Division of Gastroenterology and Hepatology, University of Calgary, Calgary, Canada; Robarts Clinical Trials, London, Canada.
Department of Gastroenterology and Hepatology, Amsterdam UMC, University Medical Center, Amsterdam, the Netherlands.
Clin Gastroenterol Hepatol. 2020 Aug;18(9):2139-2141.e2. doi: 10.1016/j.cgh.2019.08.046. Epub 2019 Aug 29.

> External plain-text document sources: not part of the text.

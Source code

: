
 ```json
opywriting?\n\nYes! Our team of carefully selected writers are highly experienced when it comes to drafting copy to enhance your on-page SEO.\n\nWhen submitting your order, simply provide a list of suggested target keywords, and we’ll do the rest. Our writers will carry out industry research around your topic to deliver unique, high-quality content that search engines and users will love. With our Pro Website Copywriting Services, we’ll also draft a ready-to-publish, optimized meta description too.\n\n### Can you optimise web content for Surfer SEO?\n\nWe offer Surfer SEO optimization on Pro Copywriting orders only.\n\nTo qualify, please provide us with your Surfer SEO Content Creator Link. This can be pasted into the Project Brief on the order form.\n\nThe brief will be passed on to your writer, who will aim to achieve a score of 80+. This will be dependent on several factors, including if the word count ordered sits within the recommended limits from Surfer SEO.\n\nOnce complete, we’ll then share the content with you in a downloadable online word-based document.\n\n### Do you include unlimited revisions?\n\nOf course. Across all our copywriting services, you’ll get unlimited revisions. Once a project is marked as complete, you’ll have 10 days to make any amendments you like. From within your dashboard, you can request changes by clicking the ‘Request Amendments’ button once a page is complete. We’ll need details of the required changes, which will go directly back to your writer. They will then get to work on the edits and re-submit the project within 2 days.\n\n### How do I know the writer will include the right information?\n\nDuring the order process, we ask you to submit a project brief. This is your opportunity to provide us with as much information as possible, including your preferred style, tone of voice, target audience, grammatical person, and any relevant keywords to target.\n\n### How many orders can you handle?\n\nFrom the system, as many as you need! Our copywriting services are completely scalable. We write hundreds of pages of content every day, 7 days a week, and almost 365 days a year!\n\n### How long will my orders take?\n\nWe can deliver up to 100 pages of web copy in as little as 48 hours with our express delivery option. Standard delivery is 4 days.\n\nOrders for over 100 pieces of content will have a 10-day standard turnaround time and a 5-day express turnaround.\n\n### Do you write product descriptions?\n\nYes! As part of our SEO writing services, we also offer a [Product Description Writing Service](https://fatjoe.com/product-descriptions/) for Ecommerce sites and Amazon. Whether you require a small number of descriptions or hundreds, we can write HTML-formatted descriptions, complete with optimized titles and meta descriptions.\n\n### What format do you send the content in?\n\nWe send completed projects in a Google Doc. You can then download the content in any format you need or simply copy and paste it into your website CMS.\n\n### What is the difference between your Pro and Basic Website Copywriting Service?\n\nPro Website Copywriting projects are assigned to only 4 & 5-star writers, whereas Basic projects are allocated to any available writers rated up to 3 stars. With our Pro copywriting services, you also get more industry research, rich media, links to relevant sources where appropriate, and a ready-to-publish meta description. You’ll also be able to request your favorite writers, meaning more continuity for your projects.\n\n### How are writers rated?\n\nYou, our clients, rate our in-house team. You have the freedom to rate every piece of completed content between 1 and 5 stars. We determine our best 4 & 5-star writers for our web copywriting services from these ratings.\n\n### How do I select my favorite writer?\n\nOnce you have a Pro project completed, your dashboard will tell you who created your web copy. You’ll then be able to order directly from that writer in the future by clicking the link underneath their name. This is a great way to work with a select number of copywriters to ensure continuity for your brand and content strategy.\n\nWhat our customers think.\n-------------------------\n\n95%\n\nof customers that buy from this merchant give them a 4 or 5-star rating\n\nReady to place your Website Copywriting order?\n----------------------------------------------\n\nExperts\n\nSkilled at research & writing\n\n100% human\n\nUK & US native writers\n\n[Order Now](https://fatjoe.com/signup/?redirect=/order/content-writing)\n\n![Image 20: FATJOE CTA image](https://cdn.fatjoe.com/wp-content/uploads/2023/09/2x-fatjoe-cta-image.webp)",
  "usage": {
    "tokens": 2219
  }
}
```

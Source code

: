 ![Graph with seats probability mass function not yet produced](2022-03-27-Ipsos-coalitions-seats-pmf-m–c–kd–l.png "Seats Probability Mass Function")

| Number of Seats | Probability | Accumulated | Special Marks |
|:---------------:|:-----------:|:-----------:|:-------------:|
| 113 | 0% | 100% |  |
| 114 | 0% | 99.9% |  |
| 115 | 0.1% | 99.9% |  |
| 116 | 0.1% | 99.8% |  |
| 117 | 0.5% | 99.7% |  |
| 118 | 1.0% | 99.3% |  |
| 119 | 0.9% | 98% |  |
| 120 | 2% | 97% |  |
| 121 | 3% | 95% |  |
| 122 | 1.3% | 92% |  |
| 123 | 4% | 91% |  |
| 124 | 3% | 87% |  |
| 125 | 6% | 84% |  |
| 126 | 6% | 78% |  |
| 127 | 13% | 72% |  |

Endoscopic evaluation for postoperative recurrence of Crohn's disease (CD) is routinely integrated into clinical practice. The Rutgeerts score (RS) was developed to grade the severity of endoscopic postoperative CD recurrence and has been integrated into clinical practice guidelines and utilized as an endpoint in interventional trials. However, the operating properties of the RS have not been fully assessed. Furthermore, the RS i2 grade groups purely anastomotic ulcerations with those in the neoterminal ileum, whereas the modified Endoscopic Postoperative Recurrence Score (mEPRS) distinguishes lesions limited to the ileocolic anastomosis (i2a) from those in the neoterminal ileum (i2b). Accurate characterization of endoscopic recurrence is an important determinant for initiating postoperative medical therapy. Therefore, variability in endoscopic scoring may result in inappropriate therapeutic decisions. We evaluated the reliability of endoscopic assessment of postoperative CD recurrence among independent blinded central readers.
内镜评估克罗恩病(CD)术后复发已常规纳入临床实践。 Rutgeerts 评分(RS)用于分级内镜评估术后 CD 复发的严重程度,并已纳入临床实践指南,作为干预试验的终点。然而,RS 的操作特性尚未得到充分评估。此外,RS i2 级分组单纯将吻合口溃疡与末段回肠的溃疡相混淆,而改良内镜术后复发评分(mEPRS)则区分了仅限于回结肠吻合口的病变(i2a)和末段回肠的病变(i2b)。准确描述内镜复发是启动术后药物治疗的重要决定因素。因此,内镜评分的变异性可能导致不适当的治疗决策。我们评估了独立盲法中心阅片者对术后 CD 复发内镜评估的可靠性。